We saw examples of all of these types of Internet disruptions, and more, during 2022, and aggregated coverage of them in quarterly overview blog posts. With the launch of Radar 2.0 in September, we also began to catalog them on the Cloudflare Radar Outage Center. These disruptions are most often visible as drops in Cloudflare traffic from a given network, region, or country. The 2022 Year In Review website illustrates where these disruptions occurred throughout the year. Some notable outages observed during 2022 are highlighted below.

One of the most significant Internet disruptions of the year took place on AS812 (Rogers), one of Canada’s largest Internet service providers. During the morning of July 8, a near complete loss of traffic was observed, and it took nearly 24 hours for traffic volumes to return to normal levels. A Cloudflare blog post covered the Rogers outage in real-time as the provider attempted to restore connectivity. Data from APNIC estimates that as many as five million users were directly affected, while press coverage noted that the outage also impacted phone systems, retail point of sale systems, automatic teller machines, and online banking services. According to a notice posted by the Rogers CEO, the outage was attributed to “a network system failure following a maintenance update in our core network, which caused some of our routers to malfunction”.

Cloudflare Radar 2022 Year in Review

In late September, protests and demonstrations erupted across Iran in response to the death of Mahsa Amini. Amini was a 22-year-old woman from the Kurdistan Province of Iran, and was arrested on September 13 in Tehran by Iran’s “morality police”, a unit that enforces strict dress codes for women. She died on September 16 while in police custody. Iran’s government is no stranger to using Internet shutdowns as a means of limiting communication with the outside world, and in response to these protests and demonstrations, Internet connectivity across the country experienced multiple waves of disruptions.
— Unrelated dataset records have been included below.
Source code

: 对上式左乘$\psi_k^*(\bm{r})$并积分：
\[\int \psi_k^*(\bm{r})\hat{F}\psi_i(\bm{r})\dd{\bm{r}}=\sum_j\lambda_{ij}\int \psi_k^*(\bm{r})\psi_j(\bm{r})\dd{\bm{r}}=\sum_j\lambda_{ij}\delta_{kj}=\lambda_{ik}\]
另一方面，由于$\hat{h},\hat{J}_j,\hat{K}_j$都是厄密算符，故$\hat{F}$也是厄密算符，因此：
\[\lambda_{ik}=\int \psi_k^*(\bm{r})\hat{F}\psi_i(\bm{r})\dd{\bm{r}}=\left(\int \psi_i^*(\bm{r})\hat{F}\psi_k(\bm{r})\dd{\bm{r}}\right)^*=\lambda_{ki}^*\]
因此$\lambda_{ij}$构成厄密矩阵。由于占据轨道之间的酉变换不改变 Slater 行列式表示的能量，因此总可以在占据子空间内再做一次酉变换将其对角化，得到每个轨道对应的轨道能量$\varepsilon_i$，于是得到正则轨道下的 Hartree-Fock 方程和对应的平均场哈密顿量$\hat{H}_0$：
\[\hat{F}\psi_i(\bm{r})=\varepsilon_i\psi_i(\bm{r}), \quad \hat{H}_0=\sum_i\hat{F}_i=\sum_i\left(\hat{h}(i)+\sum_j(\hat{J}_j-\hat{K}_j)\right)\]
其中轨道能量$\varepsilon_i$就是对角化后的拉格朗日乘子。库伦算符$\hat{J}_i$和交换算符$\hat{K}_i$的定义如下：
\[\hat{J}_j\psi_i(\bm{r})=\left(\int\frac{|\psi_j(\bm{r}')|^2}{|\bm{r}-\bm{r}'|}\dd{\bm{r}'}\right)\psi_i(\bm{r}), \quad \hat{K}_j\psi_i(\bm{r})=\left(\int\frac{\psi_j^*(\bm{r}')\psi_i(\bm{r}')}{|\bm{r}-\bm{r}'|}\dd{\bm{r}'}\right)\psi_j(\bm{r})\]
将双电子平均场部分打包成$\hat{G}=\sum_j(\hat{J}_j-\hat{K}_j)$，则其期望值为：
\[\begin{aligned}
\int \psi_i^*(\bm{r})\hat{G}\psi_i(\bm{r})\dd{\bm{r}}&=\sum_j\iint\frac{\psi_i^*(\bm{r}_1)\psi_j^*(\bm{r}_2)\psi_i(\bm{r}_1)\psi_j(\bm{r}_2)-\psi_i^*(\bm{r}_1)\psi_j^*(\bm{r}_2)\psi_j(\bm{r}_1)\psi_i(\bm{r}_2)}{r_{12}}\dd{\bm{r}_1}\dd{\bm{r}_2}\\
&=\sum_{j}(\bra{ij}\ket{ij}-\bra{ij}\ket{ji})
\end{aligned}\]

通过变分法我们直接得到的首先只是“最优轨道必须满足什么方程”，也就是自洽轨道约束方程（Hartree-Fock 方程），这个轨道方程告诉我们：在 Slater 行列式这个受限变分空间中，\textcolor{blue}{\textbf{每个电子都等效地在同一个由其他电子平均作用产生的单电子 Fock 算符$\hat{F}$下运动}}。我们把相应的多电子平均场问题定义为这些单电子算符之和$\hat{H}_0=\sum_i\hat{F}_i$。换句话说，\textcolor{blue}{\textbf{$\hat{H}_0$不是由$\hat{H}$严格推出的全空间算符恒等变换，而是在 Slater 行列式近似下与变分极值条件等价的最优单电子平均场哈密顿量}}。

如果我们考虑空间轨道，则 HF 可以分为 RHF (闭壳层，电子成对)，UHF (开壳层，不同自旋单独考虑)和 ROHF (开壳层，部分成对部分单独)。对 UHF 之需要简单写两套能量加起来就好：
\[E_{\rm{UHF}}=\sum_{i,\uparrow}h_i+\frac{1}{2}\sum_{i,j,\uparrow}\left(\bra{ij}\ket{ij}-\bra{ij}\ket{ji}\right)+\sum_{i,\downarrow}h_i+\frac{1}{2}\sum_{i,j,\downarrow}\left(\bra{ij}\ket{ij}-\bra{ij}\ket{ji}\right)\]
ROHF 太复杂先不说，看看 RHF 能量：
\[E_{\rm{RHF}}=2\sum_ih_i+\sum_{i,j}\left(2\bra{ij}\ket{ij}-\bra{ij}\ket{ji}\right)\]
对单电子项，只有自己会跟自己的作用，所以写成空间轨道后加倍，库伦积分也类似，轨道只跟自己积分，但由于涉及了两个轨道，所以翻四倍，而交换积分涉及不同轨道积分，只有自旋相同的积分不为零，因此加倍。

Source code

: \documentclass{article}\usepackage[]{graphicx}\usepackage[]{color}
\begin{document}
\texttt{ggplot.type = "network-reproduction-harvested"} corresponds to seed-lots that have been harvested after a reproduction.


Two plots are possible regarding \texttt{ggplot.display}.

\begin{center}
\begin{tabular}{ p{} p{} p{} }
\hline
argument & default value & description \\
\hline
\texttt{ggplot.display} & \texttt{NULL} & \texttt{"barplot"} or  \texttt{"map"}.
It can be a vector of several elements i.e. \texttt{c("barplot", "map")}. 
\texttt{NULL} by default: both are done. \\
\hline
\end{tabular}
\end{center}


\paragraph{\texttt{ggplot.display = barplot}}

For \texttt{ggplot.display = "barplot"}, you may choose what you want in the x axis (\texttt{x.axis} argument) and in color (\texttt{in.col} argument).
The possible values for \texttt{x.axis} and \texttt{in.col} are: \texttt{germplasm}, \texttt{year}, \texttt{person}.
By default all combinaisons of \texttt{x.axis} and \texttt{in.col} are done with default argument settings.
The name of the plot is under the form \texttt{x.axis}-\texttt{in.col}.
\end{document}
Three of the major mobile network providers — AS44244 (Irancell), AS57218 (RighTel), and AS197207 (MCCI) — started implementing daily Internet “curfews” on September 21, generally taking place between 1600 and midnight local time (1230-2030 UTC), although the start times varied on several days. These regular shutdowns lasted into early October, with several more ad-hoc disruptions taking place through the middle of the month, as well as other more localized shutdowns of Internet connectivity. Over 75 million users were impacted by these shutdowns, based on subscriber figures for MCCI alone.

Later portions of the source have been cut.